On 28/05/2015 06:37, Gregory Farnum wrote:
On Tue, May 12, 2015 at 5:42 PM, Josh Durgin <jdurgin@xxxxxxxxxx> wrote:
It will need some metadata regarding positions in the journal. These
could be stored as omap values in a 'journal header' object in a
replicated pool, for rbd perhaps the same pool as the image for
simplicity. The header would contain at least:
* pool_id - where journal data is stored
* journal_object_prefix - unique prefix for journal data objects
* positions - (zone, purpose, object num, offset) tuples indexed by zone
* object_size - approximate size of each data object
* object_num_begin - current earliest object in the log
* object_num_end - max potential object in the log
Similar to rbd images, journal data would be stored in objects named
after the journal_object_prefix and their object number. To avoid
issues of padding or splitting journal entries, and to make it simpler
to keep append-only, it's easier to allow the objects to be near
object_size before moving to the next object number instead of
sticking with an exact object size.
Ideally this underlying structure could be used for both rbd and
cephfs. Variable sized objects are different from the existing cephfs
journal, which uses fixed-size objects for striping. The default is
still 4MB chunks though. How important is striping the journal to
cephfs? For rbd it seems unlikely to help much, since updates need to
be batched up by the client cache anyway.
I think the journaling v2 stuff that John did actually made objects
variably-sized as you've described here. We've never done any sort of
striping on the MDS journal, although I think it was
possible.previously.
The objects are still fixed size: we talked about changing it so that
journal events would never span an object boundary, but didn't do it --
it still uses Filer.
Parallelism
^^^^^^^^^^^
Mirroring many images is embarrassingly parallel. A simple unit of
work is an image (more specifically a journal, if e.g. a group of
images shared a journal as part of a consistency group in the future).

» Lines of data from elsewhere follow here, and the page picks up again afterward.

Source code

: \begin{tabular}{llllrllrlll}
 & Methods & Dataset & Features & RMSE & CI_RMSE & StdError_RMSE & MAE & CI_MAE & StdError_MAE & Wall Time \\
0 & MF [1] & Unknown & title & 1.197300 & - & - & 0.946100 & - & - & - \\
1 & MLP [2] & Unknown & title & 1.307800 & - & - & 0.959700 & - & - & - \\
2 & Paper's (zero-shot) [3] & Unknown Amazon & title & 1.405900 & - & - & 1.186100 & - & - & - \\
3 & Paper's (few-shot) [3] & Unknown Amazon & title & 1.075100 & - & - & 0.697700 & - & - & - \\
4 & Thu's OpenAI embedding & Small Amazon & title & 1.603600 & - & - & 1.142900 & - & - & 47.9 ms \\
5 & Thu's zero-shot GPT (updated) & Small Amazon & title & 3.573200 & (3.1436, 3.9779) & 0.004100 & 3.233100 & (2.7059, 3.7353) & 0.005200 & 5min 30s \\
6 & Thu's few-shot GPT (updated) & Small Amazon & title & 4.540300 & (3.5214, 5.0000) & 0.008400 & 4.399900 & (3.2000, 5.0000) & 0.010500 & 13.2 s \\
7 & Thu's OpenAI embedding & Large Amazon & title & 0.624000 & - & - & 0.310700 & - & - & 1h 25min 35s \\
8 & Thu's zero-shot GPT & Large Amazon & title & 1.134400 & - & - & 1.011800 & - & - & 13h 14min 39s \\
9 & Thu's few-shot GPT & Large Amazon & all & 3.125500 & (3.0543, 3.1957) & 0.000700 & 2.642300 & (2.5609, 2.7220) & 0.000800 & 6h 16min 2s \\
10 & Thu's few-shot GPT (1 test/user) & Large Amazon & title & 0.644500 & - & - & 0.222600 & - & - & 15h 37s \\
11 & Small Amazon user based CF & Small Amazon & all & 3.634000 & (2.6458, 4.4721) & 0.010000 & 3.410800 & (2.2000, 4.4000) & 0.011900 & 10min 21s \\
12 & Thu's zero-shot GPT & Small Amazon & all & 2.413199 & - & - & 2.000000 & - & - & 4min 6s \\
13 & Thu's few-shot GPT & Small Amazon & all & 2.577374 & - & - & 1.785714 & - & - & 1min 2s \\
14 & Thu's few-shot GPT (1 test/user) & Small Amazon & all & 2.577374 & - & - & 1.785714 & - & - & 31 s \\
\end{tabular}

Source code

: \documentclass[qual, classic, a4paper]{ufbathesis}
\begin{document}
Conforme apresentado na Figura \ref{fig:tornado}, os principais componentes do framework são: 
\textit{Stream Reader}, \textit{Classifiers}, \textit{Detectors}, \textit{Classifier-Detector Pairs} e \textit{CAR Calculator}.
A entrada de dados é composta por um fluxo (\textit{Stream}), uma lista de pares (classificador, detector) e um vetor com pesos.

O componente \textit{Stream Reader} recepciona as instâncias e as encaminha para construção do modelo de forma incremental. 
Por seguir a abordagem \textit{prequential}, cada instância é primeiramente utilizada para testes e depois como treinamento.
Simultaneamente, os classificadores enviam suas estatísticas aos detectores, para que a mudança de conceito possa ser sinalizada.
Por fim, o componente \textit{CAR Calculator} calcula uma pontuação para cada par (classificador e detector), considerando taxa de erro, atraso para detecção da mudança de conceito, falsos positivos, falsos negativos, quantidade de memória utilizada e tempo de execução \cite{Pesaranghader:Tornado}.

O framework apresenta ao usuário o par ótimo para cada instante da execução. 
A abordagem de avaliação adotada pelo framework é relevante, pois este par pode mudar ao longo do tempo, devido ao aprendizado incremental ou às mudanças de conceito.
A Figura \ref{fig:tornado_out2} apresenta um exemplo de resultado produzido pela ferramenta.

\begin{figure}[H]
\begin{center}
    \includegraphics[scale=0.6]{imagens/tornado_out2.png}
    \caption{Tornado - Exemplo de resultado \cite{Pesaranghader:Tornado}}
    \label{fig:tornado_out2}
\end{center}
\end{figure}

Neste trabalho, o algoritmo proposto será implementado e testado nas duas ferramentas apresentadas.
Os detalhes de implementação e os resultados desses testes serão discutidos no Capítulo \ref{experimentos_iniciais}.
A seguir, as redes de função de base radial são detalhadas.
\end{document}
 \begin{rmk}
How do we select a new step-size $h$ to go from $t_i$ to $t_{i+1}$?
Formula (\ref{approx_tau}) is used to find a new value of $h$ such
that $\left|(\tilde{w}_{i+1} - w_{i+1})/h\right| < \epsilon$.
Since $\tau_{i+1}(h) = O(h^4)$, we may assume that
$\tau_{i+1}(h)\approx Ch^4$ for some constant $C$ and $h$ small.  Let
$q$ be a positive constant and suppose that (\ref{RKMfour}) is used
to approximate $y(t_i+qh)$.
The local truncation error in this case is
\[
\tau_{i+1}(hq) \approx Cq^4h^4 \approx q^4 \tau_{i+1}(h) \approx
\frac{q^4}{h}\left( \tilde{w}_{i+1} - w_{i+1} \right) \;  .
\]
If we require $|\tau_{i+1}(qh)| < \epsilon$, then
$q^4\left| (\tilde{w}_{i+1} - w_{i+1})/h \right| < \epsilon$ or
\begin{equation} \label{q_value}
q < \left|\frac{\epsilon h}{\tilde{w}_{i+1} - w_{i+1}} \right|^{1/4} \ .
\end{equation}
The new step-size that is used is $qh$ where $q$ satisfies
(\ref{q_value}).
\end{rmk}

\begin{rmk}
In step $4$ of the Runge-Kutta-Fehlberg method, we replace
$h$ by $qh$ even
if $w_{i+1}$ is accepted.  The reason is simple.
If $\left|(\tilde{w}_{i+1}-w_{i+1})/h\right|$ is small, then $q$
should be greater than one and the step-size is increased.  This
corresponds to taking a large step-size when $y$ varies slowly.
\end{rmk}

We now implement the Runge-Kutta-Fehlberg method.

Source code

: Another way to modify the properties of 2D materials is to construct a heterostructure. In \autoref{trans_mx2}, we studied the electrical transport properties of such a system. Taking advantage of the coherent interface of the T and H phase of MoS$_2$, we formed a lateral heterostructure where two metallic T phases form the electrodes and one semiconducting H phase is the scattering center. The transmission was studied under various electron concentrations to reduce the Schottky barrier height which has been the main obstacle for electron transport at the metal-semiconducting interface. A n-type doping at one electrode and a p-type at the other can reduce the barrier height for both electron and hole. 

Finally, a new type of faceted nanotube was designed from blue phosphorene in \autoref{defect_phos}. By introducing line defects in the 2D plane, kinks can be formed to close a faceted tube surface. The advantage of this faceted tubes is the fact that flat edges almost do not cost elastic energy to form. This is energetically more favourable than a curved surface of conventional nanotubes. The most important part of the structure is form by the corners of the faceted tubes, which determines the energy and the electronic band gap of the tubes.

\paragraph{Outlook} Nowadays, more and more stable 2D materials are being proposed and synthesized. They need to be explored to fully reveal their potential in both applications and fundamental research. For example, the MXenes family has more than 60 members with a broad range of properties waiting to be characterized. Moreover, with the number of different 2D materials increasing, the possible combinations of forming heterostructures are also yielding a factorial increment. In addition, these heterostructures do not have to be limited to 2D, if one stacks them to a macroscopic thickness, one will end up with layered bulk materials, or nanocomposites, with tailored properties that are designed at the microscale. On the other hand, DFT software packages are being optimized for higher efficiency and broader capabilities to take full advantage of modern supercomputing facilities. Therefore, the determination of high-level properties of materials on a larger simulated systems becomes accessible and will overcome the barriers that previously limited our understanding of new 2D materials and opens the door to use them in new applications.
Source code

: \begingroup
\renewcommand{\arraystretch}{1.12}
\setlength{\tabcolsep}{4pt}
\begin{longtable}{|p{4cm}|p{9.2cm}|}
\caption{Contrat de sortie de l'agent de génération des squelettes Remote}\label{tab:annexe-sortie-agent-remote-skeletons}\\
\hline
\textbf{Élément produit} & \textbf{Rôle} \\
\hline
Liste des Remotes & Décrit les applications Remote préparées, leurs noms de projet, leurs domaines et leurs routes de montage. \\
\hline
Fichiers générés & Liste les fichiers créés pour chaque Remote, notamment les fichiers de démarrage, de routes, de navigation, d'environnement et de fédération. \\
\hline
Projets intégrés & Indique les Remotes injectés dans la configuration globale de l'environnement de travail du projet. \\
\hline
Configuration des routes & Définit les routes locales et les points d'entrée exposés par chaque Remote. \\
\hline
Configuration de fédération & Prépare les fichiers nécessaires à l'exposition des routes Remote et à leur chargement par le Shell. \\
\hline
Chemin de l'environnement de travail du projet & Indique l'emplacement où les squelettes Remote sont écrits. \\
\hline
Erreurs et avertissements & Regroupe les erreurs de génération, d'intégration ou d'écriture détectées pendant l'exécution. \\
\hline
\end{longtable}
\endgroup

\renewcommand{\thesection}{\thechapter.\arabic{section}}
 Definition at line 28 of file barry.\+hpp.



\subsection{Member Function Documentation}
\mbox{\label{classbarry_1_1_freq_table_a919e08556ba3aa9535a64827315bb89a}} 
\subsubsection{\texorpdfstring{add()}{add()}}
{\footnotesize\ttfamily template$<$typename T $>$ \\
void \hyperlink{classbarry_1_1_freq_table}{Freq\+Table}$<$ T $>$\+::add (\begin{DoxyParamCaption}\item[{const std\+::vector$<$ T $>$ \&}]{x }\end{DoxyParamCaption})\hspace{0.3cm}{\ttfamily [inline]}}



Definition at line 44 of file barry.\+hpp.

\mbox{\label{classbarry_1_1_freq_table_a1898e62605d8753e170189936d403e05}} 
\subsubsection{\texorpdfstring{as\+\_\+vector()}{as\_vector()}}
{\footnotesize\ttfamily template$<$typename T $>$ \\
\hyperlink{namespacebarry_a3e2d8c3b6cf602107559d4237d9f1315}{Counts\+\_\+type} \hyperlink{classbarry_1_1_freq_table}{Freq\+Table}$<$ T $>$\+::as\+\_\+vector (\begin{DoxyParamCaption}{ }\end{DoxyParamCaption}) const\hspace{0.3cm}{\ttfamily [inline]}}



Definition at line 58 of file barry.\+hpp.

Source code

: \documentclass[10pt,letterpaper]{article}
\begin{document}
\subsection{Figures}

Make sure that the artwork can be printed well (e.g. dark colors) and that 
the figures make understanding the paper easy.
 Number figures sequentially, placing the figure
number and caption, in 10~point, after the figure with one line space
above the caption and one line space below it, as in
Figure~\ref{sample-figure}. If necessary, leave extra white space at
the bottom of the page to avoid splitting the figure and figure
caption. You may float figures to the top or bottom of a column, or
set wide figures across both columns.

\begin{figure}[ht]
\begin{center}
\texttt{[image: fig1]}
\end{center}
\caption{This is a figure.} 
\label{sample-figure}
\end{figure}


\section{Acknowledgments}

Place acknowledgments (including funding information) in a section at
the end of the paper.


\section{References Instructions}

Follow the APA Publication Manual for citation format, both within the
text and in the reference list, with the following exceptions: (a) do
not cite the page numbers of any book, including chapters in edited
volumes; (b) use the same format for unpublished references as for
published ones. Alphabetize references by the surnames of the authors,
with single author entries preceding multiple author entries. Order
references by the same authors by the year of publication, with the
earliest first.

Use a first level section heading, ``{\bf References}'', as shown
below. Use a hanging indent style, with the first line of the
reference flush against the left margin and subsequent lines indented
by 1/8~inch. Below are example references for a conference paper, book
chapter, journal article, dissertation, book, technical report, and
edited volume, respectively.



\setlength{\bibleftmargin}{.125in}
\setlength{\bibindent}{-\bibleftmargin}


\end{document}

Spreading this work across threads within a single process is
relatively simple. For HA, and to avoid a single NIC becoming a
bottleneck, we'll want to spread out the work across multiple
processes (and probably multiple hosts). rbd-mirror should have no
local state, so we just need a mechanism to coordinate the division of
work across multiple processes.
One way to do this would be layering on top of watch/notify. Each
rbd-mirror process in a zone could watch the same object, and shard
the set of images to mirror based on a hash of image ids onto the
current set of rbd-mirror processes sorted by client gid. The set of
rbd-mirror processes could be determined by listing watchers.
You're going to have some tricky cases here when reassigning authority
as watchers come and go, but I think it should be doable.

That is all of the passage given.